Counting the electricity costs
However much Bill Shorten and Labor try to dismiss the analysis of Climate Change Authority modelling showing Labor’s 50 per cent renewable energy target by 2030 would pile an average $200 a year on to household power bills, their denials will be unconvincing while the opposition fails to produce and explain its own modelling. As Simon Benson revealed yesterday, the analysis of CCA modelling, a body set up by the Gillard government, has calculated that Labor’s energy policy, including its 45 per cent emissions reduction target, would require17,000 megawatts of coal-fired power to be taken out of the National Electricity Market. That figure would be equivalent to 75 per cent of existing coal-fired generation, or 10 coal-fired power stations similar in size to Hazelwood. Such a transition to renewables would reduce Australia’s 16 coal-fired power stations to one or two.
Opposition energy spokesman Mark Butler said yesterday the analysis was based on modelling Labor had never supported. But he did not offer alternative projections. In contrast, Energy Minister Josh Frydenberg has promised that before energy ministers meet next month, he will release modelling of the government’s National Energy Guarantee policy, which he says will cut household bills up to $115 a year.
Mr Shorten has criticised the NEG for scaling down Australia’s renewable energy industry in return for a “lousy” 50c-a-week saving. But the CCA modelling has strengthened Malcolm Turnbull’s case. Based on available figures, the Coalition’s policy would leave householders $300 a year better off.

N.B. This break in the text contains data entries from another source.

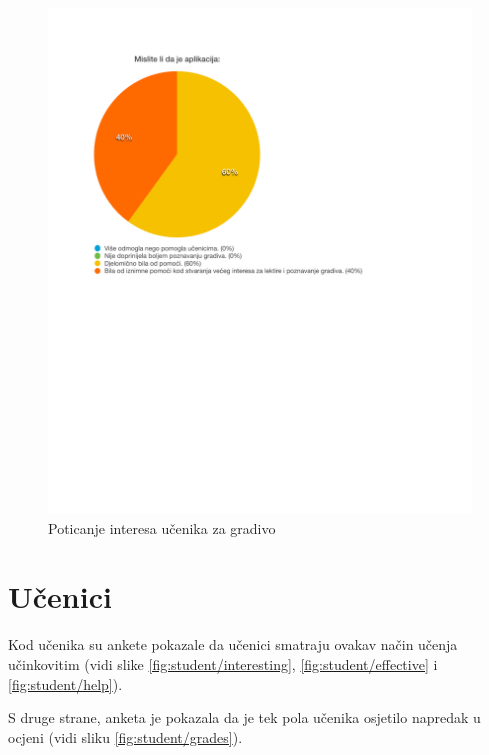 \documentclass[11pt]{scrreprt}
\begin{document}
\begin{figure}[H]
  \includegraphics[width=\textwidth, clip=true, trim=0 2.5cm 0 0]{school/help}
  \caption{Poticanje interesa učenika za gradivo}
  \label{fig:school/help}
\end{figure}

\section{Učenici}

Kod učenika su ankete pokazale da učenici smatraju ovakav način učenja
učinkovitim (vidi slike \ref{fig:student/interesting},
\ref{fig:student/effective} i \ref{fig:student/help}).

S druge strane, anketa je pokazala da je tek pola učenika osjetilo napredak u
ocjeni (vidi sliku \ref{fig:student/grades}).
\end{document}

As Mr Shorten said in Geelong last week, “if spiralling gas and electricity prices are not tackled, the energy crisis will become a jobs crisis”, especially in manufacturing. But scaling back the use of coal-fired power, a cornerstone of Labor policy, would exacerbate the problem. After years of soaring prices, blackouts in South Australia and looming shortages, consumers and business will have little patience with Labor’s vague denials that the cost of Labor policy is wrong. Mr Shorten needs to detail the impact of his policy.